Взгляд на древнее прошлое русского, украинского и белорусского народов сквозь призму сказанного явственно показывает, что вопрос об истории этого прошлого не однозначен. Во всяком случае история до XII в. не может быть монополией одного народа, так же как она не дает безусловных оснований для абсолютного исторического размежевания социального и культурного бытия русских, украинцев, белорусов. Киевская Русь была древней государственной организацией всего восточного славянства, название которому – древнерусский народ. Академик Д. С. Лихачев подчеркивает, что выдающейся особенностью всего древнерусского искусства, литературы было именно сознание национального, политического и культурного единства. В «Повести временных лет», «Поучении» Владимира Мономаха, Киево-Печерском патерике, «Слове о полку Игоревом» и десятках других литературных памятников сознание исторического единства и крайней важности политического и оборонного единения выражено с предельной отчетливостью. Литературных произведений, которые бы проповедовали раздробленность, обособление княжеств, не было вообще. Деятельность, направленная на разъединение Руси, оценивалась отрицательно [48, 46-47].

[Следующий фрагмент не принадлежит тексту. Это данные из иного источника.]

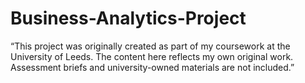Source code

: # Business-Analytics-Project
“This project was originally created as part of my coursework at the University of Leeds.
The content here reflects my own original work.
Assessment briefs and university-owned materials are not included.”

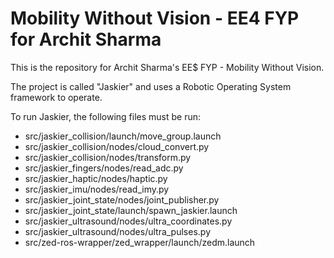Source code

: # Mobility Without Vision - EE4 FYP for Archit Sharma

This is the repository for Archit Sharma's EE$ FYP - Mobility Without Vision.

The project is called "Jaskier" and uses a Robotic Operating System framework to operate.

To run Jaskier, the following files must be run:
* src/jaskier\_collision/launch/move\_group.launch
* src/jaskier\_collision/nodes/cloud\_convert.py
* src/jaskier\_collision/nodes/transform.py
* src/jaskier\_fingers/nodes/read\_adc.py
* src/jaskier\_haptic/nodes/haptic.py
* src/jaskier\_imu/nodes/read\_imy.py
* src/jaskier\_joint\_state/nodes/joint\_publisher.py
* src/jaskier\_joint\_state/launch/spawn\_jaskier.launch
* src/jaskier\_ultrasound/nodes/ultra\_coordinates.py
* src/jaskier\_ultrasound/nodes/ultra\_pulses.py
* src/zed-ros-wrapper/zed\_wrapper/launch/zedm.launch
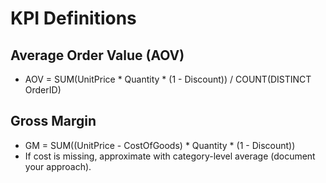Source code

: # KPI Definitions

## Average Order Value (AOV)
- AOV = SUM(UnitPrice * Quantity * (1 - Discount)) / COUNT(DISTINCT OrderID)

## Gross Margin
- GM = SUM((UnitPrice - CostOfGoods) * Quantity * (1 - Discount))
- If cost is missing, approximate with category-level average (document your approach).

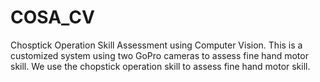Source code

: # COSA_CV
Chosptick Operation Skill Assessment using Computer Vision. This is a customized system using two GoPro cameras to assess fine hand motor skill. We use the chopstick operation skill to assess fine hand motor skill. 
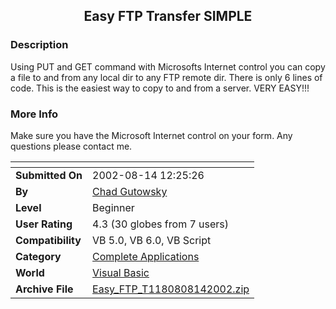 ﻿<div align="center">

## Easy FTP Transfer SIMPLE


</div>

### Description

Using PUT and GET command with Microsofts Internet control you can copy a file to and from any local dir to any FTP remote dir. There is only 6 lines of code. This is the easiest way to copy to and from a server. VERY EASY!!!
 
### More Info
 
Make sure you have the Microsoft Internet control on your form. Any questions please contact me.


<span>             |<span>
---                |---
**Submitted On**   |2002-08-14 12:25:26
**By**             |[Chad Gutowsky](https://github.com/Planet-Source-Code/PSCIndex/blob/master/ByAuthor/chad-gutowsky.md)
**Level**          |Beginner
**User Rating**    |4.3 (30 globes from 7 users)
**Compatibility**  |VB 5\.0, VB 6\.0, VB Script
**Category**       |[Complete Applications](https://github.com/Planet-Source-Code/PSCIndex/blob/master/ByCategory/complete-applications__1-27.md)
**World**          |[Visual Basic](https://github.com/Planet-Source-Code/PSCIndex/blob/master/ByWorld/visual-basic.md)
**Archive File**   |[Easy\_FTP\_T1180808142002\.zip](https://github.com/Planet-Source-Code/chad-gutowsky-easy-ftp-transfer-simple__1-21033/archive/master.zip)








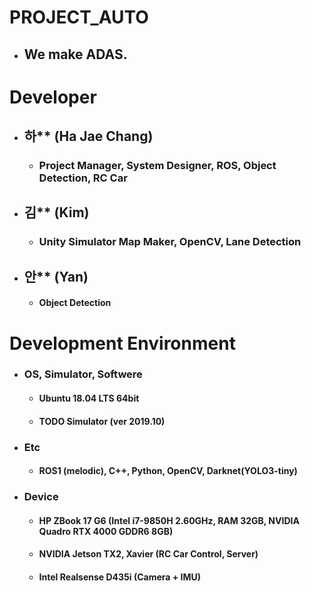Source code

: # PROJECT_AUTO
* ## We make ADAS.

# Developer
* ## 하** (Ha Jae Chang)
  * ### Project Manager, System Designer, ROS, Object Detection, RC Car
* ## 김** (Kim)
  * ### Unity Simulator Map Maker, OpenCV, Lane Detection
* ## 안** (Yan)
  * #### Object Detection
  
 
# Development Environment
* ### OS, Simulator, Softwere
  * #### Ubuntu 18.04 LTS 64bit
  * #### TODO Simulator (ver 2019.10)
* ### Etc
  * #### ROS1 (melodic), C++, Python, OpenCV, Darknet(YOLO3-tiny)
* ### Device
  * #### HP ZBook 17 G6 (Intel i7-9850H 2.60GHz, RAM 32GB, NVIDIA Quadro RTX 4000 GDDR6 8GB)
  * #### NVIDIA Jetson TX2, Xavier (RC Car Control, Server)
  * #### Intel Realsense D435i (Camera + IMU)
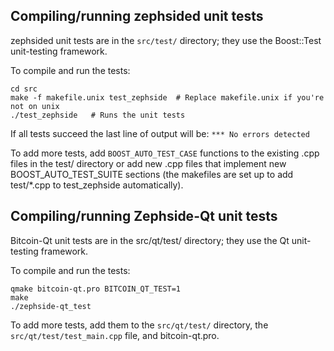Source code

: Compiling/running zephsided unit tests
------------------------------------

zephsided unit tests are in the `src/test/` directory; they
use the Boost::Test unit-testing framework.

To compile and run the tests:

	cd src
	make -f makefile.unix test_zephside  # Replace makefile.unix if you're not on unix
	./test_zephside   # Runs the unit tests

If all tests succeed the last line of output will be:
`*** No errors detected`

To add more tests, add `BOOST_AUTO_TEST_CASE` functions to the existing
.cpp files in the test/ directory or add new .cpp files that
implement new BOOST_AUTO_TEST_SUITE sections (the makefiles are
set up to add test/*.cpp to test_zephside automatically).


Compiling/running Zephside-Qt unit tests
---------------------------------------

Bitcoin-Qt unit tests are in the src/qt/test/ directory; they
use the Qt unit-testing framework.

To compile and run the tests:

	qmake bitcoin-qt.pro BITCOIN_QT_TEST=1
	make
	./zephside-qt_test

To add more tests, add them to the `src/qt/test/` directory,
the `src/qt/test/test_main.cpp` file, and bitcoin-qt.pro.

Киевский период, его культура одинаково принадлежат истории трех ветвей этого народа. И разрывать их изучение можно лишь условно. Абсолютизация истории, например, белорусов в домонгольский период будет извращением исторической правды. Все три ветви существенны для понимания процессов созидания древнерусской культуры, все три ветви черпали из нее основы своей дальнейшей автономной культурной динамики. Их относительное политическое и культурно-историческое расхождение долго не могло преодолеть сознания единства, сформировавшегося в Киевский период. Это подтверждается тем, что еще долго после распада древнерусского государства между его частями имели место довольно интенсивные отношения, торговое, культурное и иное взаимодействие.

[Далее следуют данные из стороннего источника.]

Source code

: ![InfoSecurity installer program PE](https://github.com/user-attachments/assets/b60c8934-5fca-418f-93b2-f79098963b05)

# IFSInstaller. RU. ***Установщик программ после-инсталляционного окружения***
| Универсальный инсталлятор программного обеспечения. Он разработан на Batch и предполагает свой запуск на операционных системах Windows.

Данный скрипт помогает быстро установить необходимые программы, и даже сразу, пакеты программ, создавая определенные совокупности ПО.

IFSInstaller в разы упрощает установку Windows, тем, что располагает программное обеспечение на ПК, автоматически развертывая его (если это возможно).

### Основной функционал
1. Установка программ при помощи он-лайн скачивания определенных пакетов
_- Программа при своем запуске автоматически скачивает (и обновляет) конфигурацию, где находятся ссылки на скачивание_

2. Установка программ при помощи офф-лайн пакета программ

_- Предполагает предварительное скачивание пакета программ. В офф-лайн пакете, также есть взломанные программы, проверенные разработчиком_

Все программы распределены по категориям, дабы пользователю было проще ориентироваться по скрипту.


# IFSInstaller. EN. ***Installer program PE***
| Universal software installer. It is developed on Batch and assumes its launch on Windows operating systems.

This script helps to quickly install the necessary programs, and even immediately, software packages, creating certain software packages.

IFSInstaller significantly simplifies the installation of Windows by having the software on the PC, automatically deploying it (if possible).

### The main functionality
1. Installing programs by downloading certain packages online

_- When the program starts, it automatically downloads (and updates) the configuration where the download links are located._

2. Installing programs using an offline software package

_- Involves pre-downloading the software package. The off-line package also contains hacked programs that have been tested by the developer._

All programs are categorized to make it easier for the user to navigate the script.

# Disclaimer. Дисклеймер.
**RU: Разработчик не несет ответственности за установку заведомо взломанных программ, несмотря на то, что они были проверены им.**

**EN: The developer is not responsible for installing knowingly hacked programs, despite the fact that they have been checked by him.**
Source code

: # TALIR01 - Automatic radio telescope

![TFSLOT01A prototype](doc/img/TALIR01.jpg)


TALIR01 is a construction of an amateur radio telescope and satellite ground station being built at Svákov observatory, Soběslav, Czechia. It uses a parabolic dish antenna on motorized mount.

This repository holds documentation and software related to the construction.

Таким образом, Киевская Русь – приступ к общей истории восточного славянства, а не какой-либо одной ее ветви. Эта общая история затем распадается на самостоятельные и параллельные направления [78]. Об этом хорошо сказал академик Б. Д. Греков: «История древнерусского государства – это не история Украины, не история Белоруссии, не история Великороссии. Это история государства, которое дало возможность созреть и вырасти и Украине, и Белоруссии, и Великороссии. В этом положении весь огромный смысл данного периода в жизни нашей страны» [20, 11].


* * *

Политическая организация восточного славянства начала складываться в IX в. и окончательно оформилась в X в. Ее центром до середины XII в. был Киев. Поэтому вполне оправдано, что данный период восточнославянской истории называется Киевским. Понятие «Киевская Русь» имеет культурно-исторический смысл, оно обозначает время с IX в., когда зародилась политическая консолидация восточных славян, стала крепнуть их культурная связь, до второй половины XII в., когда политическое единство обнаружило тенденцию к распаду, хотя культурные узы различных частей древнерусского государства продолжали существовать. В указанный период у восточных славян имело место единство этнографических и социально-экономических признаков, общественного и правового состояния, культурной жизни, территориального расположения, внешних (ориентированных в южном направлении) сношений.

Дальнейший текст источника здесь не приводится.